He aquí, pues, que la "argumentación" de Los fusiles, reducida a su armazón ideológico, es plurivalente, ya que ha podido adecuarse a situaciones geográfico-político-sociales tan diferentes (en algunos aspectos) como las de España, Grecia y Brasil. El carácter parabólico-metafórico de la historia es, pues, evidente, y de ahí el peligro de caer en el esquematismo, evitado ya en parte por la perfecta adecuación con los datos objetivos del Nordeste que ha logrado Guerra. También se explica, por otra parte, el notable "africanismo" del film y su complejidad estructural (formación francesa, conocimiento de Eisenstein), que contrasta con su aparente primitivismo. Las raíces africanas de la cultura brasileña tienen aquí mayor relieve que en los films de Glauber Rocha, Walter Lima Jr., Carlos Diegues, Roberto Farias, Paulo Cezar Saraceni o Joaquim Pedro de Andrade, a la vez que Los fusiles es, narrativamente, un film mucho más intelectualizado (en el buen sentido) que los de aquellos directores.

Además, la condición de extranjero de Guerra explica ya en cierta medida su pesimismo (parece negar la posibilidad de la revolución en el Brasil), que contrasta con el esperanzado final épico de Deus e o Diabo na Terra do Sol, aunque conviene tener en cuenta que el fin de la película de Rocha, si es revolucionario, lo es de forma muy romántica e idealizada (como indica el estilo de la escena, la canción, etc.), y que su acción transcurre en 1940, mientras que, como nos indica un cartel inicial, Los fusiles ocurre en 1963 (piénsese que el mismo Rocha, en su film siguiente, Terra em Transe, 1967, que sucede en época actual, en Eldorado, país imaginario pero inequívocamente identificable, ya no es nada optimista). Por último, si analizamos a fondo el planteamiento político de Guerra en Los fusiles, resulta que lo que él niega es la eficacia de la revuelta individual y humanista (pues la actuación de Gaucho —que, además, no es de Milagres ni vive allí— es un arrebato sentimental, provocado por la pasividad y resignación del padre de un niño muerto de hambre, en el momento en que los soldados van a llevarse del pueblo los víveres del cacique, y no la consecuencia de una postura ideológica coherente y un plan de lucha organizada), que no logra inflamar a un pueblo analfabeto, hambriento y entregado al misticismo y a la esperanza de que "Dios lo arreglará todo". Para colmo, la violación del tabú religioso, que implica el que den muerte y descuarticen orgiásticamente al buey sagrado del "beato" para saciar con él su hambre, deja en el aire la posibilidad —remota— de una revolución, impulsada por la necesidad ya incontenible.
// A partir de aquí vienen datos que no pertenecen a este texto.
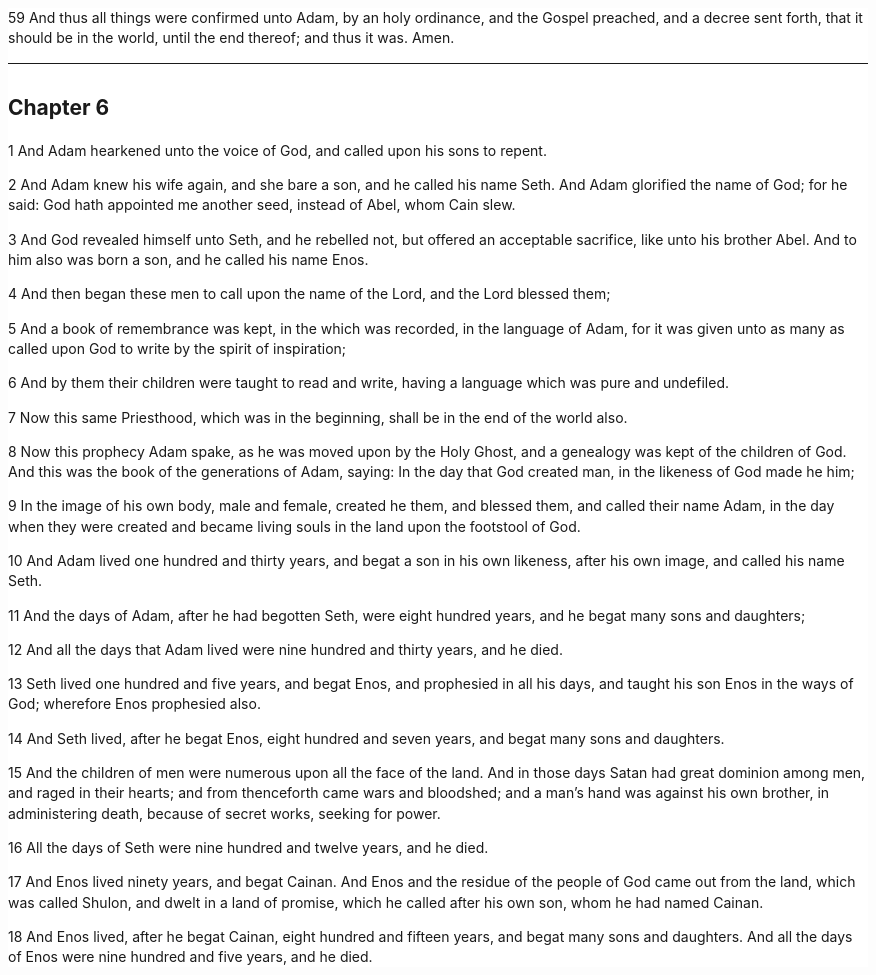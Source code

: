 59 And thus all things were confirmed unto Adam, by an holy ordinance, and the Gospel preached, and a decree sent forth, that it should be in the world, until the end thereof; and thus it was. Amen.

* * *

## Chapter 6

1 And Adam hearkened unto the voice of God, and called upon his sons to repent.

2 And Adam knew his wife again, and she bare a son, and he called his name Seth. And Adam glorified the name of God; for he said: God hath appointed me another seed, instead of Abel, whom Cain slew.

3 And God revealed himself unto Seth, and he rebelled not, but offered an acceptable sacrifice, like unto his brother Abel. And to him also was born a son, and he called his name Enos.

4 And then began these men to call upon the name of the Lord, and the Lord blessed them;

5 And a book of remembrance was kept, in the which was recorded, in the language of Adam, for it was given unto as many as called upon God to write by the spirit of inspiration;

6 And by them their children were taught to read and write, having a language which was pure and undefiled.

7 Now this same Priesthood, which was in the beginning, shall be in the end of the world also.

8 Now this prophecy Adam spake, as he was moved upon by the Holy Ghost, and a genealogy was kept of the children of God. And this was the book of the generations of Adam, saying: In the day that God created man, in the likeness of God made he him;

9 In the image of his own body, male and female, created he them, and blessed them, and called their name Adam, in the day when they were created and became living souls in the land upon the footstool of God.

10 And Adam lived one hundred and thirty years, and begat a son in his own likeness, after his own image, and called his name Seth.

11 And the days of Adam, after he had begotten Seth, were eight hundred years, and he begat many sons and daughters;

12 And all the days that Adam lived were nine hundred and thirty years, and he died.

13 Seth lived one hundred and five years, and begat Enos, and prophesied in all his days, and taught his son Enos in the ways of God; wherefore Enos prophesied also.

14 And Seth lived, after he begat Enos, eight hundred and seven years, and begat many sons and daughters.

15 And the children of men were numerous upon all the face of the land. And in those days Satan had great dominion among men, and raged in their hearts; and from thenceforth came wars and bloodshed; and a man’s hand was against his own brother, in administering death, because of secret works, seeking for power.

16 All the days of Seth were nine hundred and twelve years, and he died.

17 And Enos lived ninety years, and begat Cainan. And Enos and the residue of the people of God came out from the land, which was called Shulon, and dwelt in a land of promise, which he called after his own son, whom he had named Cainan.

18 And Enos lived, after he begat Cainan, eight hundred and fifteen years, and begat many sons and daughters. And all the days of Enos were nine hundred and five years, and he died.
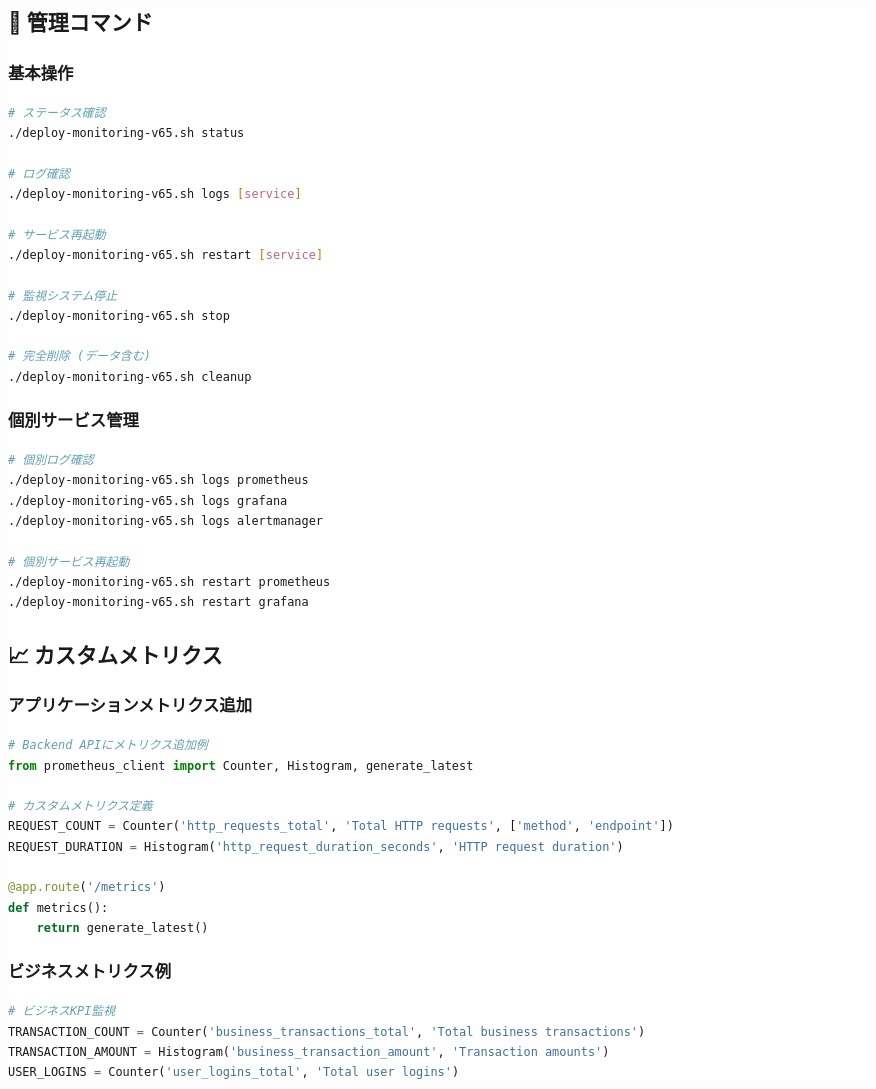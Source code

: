 ## 🔧 管理コマンド

### 基本操作
```bash
# ステータス確認
./deploy-monitoring-v65.sh status

# ログ確認
./deploy-monitoring-v65.sh logs [service]

# サービス再起動
./deploy-monitoring-v65.sh restart [service]

# 監視システム停止
./deploy-monitoring-v65.sh stop

# 完全削除 (データ含む)
./deploy-monitoring-v65.sh cleanup
```

### 個別サービス管理
```bash
# 個別ログ確認
./deploy-monitoring-v65.sh logs prometheus
./deploy-monitoring-v65.sh logs grafana
./deploy-monitoring-v65.sh logs alertmanager

# 個別サービス再起動
./deploy-monitoring-v65.sh restart prometheus
./deploy-monitoring-v65.sh restart grafana
```

## 📈 カスタムメトリクス

### アプリケーションメトリクス追加
```python
# Backend APIにメトリクス追加例
from prometheus_client import Counter, Histogram, generate_latest

# カスタムメトリクス定義
REQUEST_COUNT = Counter('http_requests_total', 'Total HTTP requests', ['method', 'endpoint'])
REQUEST_DURATION = Histogram('http_request_duration_seconds', 'HTTP request duration')

@app.route('/metrics')
def metrics():
    return generate_latest()
```

### ビジネスメトリクス例
```python
# ビジネスKPI監視
TRANSACTION_COUNT = Counter('business_transactions_total', 'Total business transactions')
TRANSACTION_AMOUNT = Histogram('business_transaction_amount', 'Transaction amounts')
USER_LOGINS = Counter('user_logins_total', 'Total user logins')
```
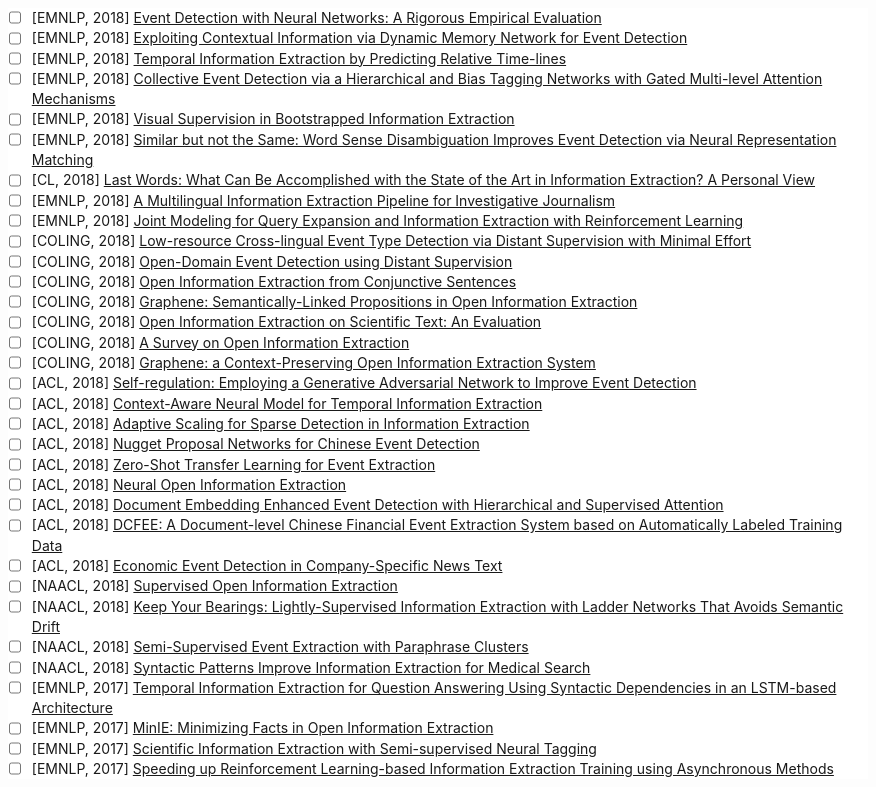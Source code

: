 - [ ] [EMNLP, 2018] [Event Detection with Neural Networks: A Rigorous Empirical Evaluation](https://aclanthology.org/D18-1122)
- [ ] [EMNLP, 2018] [Exploiting Contextual Information via Dynamic Memory Network for Event Detection](https://aclanthology.org/D18-1127)
- [ ] [EMNLP, 2018] [Temporal Information Extraction by Predicting Relative Time-lines](https://aclanthology.org/D18-1155)
- [ ] [EMNLP, 2018] [Collective Event Detection via a Hierarchical and Bias Tagging Networks with Gated Multi-level Attention Mechanisms](https://aclanthology.org/D18-1158)
- [ ] [EMNLP, 2018] [Visual Supervision in Bootstrapped Information Extraction](https://aclanthology.org/D18-1229)
- [ ] [EMNLP, 2018] [Similar but not the Same: Word Sense Disambiguation Improves Event Detection via Neural Representation Matching](https://aclanthology.org/D18-1517)
- [ ] [CL, 2018] [Last Words: What Can Be Accomplished with the State of the Art in Information Extraction? A Personal View](https://aclanthology.org/J18-4004)
- [ ] [EMNLP, 2018] [A Multilingual Information Extraction Pipeline for Investigative Journalism](https://aclanthology.org/D18-2014)
- [ ] [EMNLP, 2018] [Joint Modeling for Query Expansion and Information Extraction with Reinforcement Learning](https://aclanthology.org/W18-5506)
- [ ] [COLING, 2018] [Low-resource Cross-lingual Event Type Detection via Distant Supervision with Minimal Effort](https://aclanthology.org/C18-1007)
- [ ] [COLING, 2018] [Open-Domain Event Detection using Distant Supervision](https://aclanthology.org/C18-1075)
- [ ] [COLING, 2018] [Open Information Extraction from Conjunctive Sentences](https://aclanthology.org/C18-1194)
- [ ] [COLING, 2018] [Graphene: Semantically-Linked Propositions in Open Information Extraction](https://aclanthology.org/C18-1195)
- [ ] [COLING, 2018] [Open Information Extraction on Scientific Text: An Evaluation](https://aclanthology.org/C18-1289)
- [ ] [COLING, 2018] [A Survey on Open Information Extraction](https://aclanthology.org/C18-1326)
- [ ] [COLING, 2018] [Graphene: a Context-Preserving Open Information Extraction System](https://aclanthology.org/C18-2021)
- [ ] [ACL, 2018] [Self-regulation: Employing a Generative Adversarial Network to Improve Event Detection](https://aclanthology.org/P18-1048)
- [ ] [ACL, 2018] [Context-Aware Neural Model for Temporal Information Extraction](https://aclanthology.org/P18-1049)
- [ ] [ACL, 2018] [Adaptive Scaling for Sparse Detection in Information Extraction](https://aclanthology.org/P18-1095)
- [ ] [ACL, 2018] [Nugget Proposal Networks for Chinese Event Detection](https://aclanthology.org/P18-1145)
- [ ] [ACL, 2018] [Zero-Shot Transfer Learning for Event Extraction](https://aclanthology.org/P18-1201)
- [ ] [ACL, 2018] [Neural Open Information Extraction](https://aclanthology.org/P18-2065)
- [ ] [ACL, 2018] [Document Embedding Enhanced Event Detection with Hierarchical and Supervised Attention](https://aclanthology.org/P18-2066)
- [ ] [ACL, 2018] [DCFEE: A Document-level Chinese Financial Event Extraction System based on Automatically Labeled Training Data](https://aclanthology.org/P18-4009)
- [ ] [ACL, 2018] [Economic Event Detection in Company-Specific News Text](https://aclanthology.org/W18-3101)
- [ ] [NAACL, 2018] [Supervised Open Information Extraction](https://aclanthology.org/N18-1081)
- [ ] [NAACL, 2018] [Keep Your Bearings: Lightly-Supervised Information Extraction with Ladder Networks That Avoids Semantic Drift](https://aclanthology.org/N18-2057)
- [ ] [NAACL, 2018] [Semi-Supervised Event Extraction with Paraphrase Clusters](https://aclanthology.org/N18-2058)
- [ ] [NAACL, 2018] [Syntactic Patterns Improve Information Extraction for Medical Search](https://aclanthology.org/N18-2060)
- [ ] [EMNLP, 2017] [Temporal Information Extraction for Question Answering Using Syntactic Dependencies in an LSTM-based Architecture](https://aclanthology.org/D17-1092)
- [ ] [EMNLP, 2017] [MinIE: Minimizing Facts in Open Information Extraction](https://aclanthology.org/D17-1278)
- [ ] [EMNLP, 2017] [Scientific Information Extraction with Semi-supervised Neural Tagging](https://aclanthology.org/D17-1279)
- [ ] [EMNLP, 2017] [Speeding up Reinforcement Learning-based Information Extraction Training using Asynchronous Methods](https://aclanthology.org/D17-1281)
No es, sin embargo, su aspecto político el que hace de Los fusiles una obra importante, aunque contribuya a ello. Su lema, bastante didáctico en el fondo, y no demasiado original, sería insuficiente para dar a la película el valor que tiene. Este valor lo alcanza precisamente gracias al rigor y a la coherencia con que se ha dado forma a este "mensaje", ya que en ningún momento es expresado verbalmente, sino que se impone a nosotros con toda evidencia, y como consecuencia lógica del desarrollo del film, es decir, de su estructuración —que no es, por tanto, una mera investigación formal, sino el vehículo más adecuado a la expresión espontánea del pensamiento de Guerra—. De hecho, sólo en una escena (excelente, por otra parte), se plantea explícitamente el tema político del film: aquella en que Gaucho y el soldado discuten sobre la protesta y la pasividad en medio de los campesinos, sentados en el suelo en espera de un milagro. Es decir, que Guerra no construye la película para demostrarnos algo, subordinando cada elemento de ella a esta argumentación, sino que describe los sucesos (casi todos reales) con tal claridad y en tal orden que, sin que nos imponga enfáticamente sus opiniones, nuestra propia reflexión activa nos lleve a las mismas conclusiones. De esta manera Guerra evita una vez más el esquematismo, no sólo por la función catártica de la violencia y por la estructura narrativa, sino también por la ausencia de sentimentalismo y de psicología (la definición de los personajes recurre a las explicaciones psíquicas tan poco como un buen "western").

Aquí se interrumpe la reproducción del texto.